> [DATA TO USE]

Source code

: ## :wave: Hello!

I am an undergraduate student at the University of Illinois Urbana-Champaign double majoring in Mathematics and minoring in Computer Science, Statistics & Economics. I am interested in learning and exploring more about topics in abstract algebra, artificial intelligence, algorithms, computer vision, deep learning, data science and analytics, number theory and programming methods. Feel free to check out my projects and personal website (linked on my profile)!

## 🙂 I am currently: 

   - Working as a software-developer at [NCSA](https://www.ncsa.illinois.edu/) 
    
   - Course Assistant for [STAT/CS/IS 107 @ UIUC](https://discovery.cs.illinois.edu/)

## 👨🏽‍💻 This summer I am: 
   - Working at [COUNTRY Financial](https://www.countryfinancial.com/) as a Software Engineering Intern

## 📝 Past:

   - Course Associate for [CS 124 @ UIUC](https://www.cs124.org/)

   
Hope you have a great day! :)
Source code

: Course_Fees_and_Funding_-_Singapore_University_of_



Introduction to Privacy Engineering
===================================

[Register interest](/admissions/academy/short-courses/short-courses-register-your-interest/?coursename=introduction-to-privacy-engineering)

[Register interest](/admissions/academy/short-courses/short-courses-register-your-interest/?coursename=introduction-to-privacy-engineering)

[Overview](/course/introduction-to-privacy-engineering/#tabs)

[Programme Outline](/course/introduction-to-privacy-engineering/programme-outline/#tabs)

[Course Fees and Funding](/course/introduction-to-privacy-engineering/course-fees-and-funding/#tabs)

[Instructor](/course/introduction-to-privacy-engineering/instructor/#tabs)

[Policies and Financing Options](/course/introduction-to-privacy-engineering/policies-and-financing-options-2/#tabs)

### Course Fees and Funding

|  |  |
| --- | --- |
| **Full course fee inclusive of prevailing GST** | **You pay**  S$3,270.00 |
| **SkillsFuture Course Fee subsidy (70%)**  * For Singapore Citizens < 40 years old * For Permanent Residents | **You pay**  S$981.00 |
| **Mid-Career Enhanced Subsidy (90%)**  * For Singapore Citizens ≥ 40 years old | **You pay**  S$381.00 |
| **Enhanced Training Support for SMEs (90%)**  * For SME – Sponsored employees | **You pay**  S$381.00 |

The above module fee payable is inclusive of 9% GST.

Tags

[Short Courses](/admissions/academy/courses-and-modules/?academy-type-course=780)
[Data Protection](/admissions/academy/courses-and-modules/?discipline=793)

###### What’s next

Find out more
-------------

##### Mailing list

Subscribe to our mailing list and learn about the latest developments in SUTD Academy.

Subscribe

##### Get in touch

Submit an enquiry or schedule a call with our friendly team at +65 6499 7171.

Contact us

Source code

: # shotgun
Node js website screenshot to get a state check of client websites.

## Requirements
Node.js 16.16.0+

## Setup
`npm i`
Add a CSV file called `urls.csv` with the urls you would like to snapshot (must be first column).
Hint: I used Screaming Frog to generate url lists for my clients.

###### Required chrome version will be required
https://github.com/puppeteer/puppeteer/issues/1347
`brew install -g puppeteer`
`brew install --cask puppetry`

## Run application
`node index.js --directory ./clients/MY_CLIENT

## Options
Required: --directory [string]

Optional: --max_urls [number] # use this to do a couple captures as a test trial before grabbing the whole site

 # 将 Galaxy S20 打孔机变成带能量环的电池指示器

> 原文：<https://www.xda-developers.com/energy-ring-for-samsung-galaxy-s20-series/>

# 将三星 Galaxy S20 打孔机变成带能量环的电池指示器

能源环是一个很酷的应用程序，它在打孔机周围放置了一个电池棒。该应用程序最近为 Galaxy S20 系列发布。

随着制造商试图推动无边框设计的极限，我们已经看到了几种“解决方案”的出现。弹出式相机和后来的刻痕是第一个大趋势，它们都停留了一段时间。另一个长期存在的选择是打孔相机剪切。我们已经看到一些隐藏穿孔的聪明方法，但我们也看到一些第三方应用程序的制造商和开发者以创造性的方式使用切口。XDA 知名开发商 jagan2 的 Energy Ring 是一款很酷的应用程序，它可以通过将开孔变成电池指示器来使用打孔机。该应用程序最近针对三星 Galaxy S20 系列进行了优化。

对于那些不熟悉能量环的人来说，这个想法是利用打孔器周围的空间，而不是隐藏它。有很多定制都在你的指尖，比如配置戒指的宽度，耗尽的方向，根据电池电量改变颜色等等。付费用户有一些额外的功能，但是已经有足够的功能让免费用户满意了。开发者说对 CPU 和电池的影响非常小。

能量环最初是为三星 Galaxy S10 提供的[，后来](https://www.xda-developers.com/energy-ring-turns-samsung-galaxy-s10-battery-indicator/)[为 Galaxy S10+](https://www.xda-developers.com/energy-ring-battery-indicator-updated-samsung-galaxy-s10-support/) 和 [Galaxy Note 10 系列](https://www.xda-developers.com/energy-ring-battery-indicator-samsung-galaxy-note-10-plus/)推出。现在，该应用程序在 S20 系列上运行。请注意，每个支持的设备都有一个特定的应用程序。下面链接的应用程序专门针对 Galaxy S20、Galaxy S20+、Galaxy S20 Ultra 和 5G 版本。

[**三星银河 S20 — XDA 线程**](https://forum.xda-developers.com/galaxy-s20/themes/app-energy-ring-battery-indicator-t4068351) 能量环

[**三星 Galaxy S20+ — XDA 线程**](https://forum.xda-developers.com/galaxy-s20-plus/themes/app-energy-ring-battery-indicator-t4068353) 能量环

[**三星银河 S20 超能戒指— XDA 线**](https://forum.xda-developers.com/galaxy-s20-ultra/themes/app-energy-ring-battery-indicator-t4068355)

> [DIRECTIONS] Out of the records above, pick each line that contains the string "inclusive".

> [YOUR RESPONSE]
| **Full course fee inclusive of prevailing GST** | **You pay**  S$3,270.00 |
The above module fee payable is inclusive of 9% GST.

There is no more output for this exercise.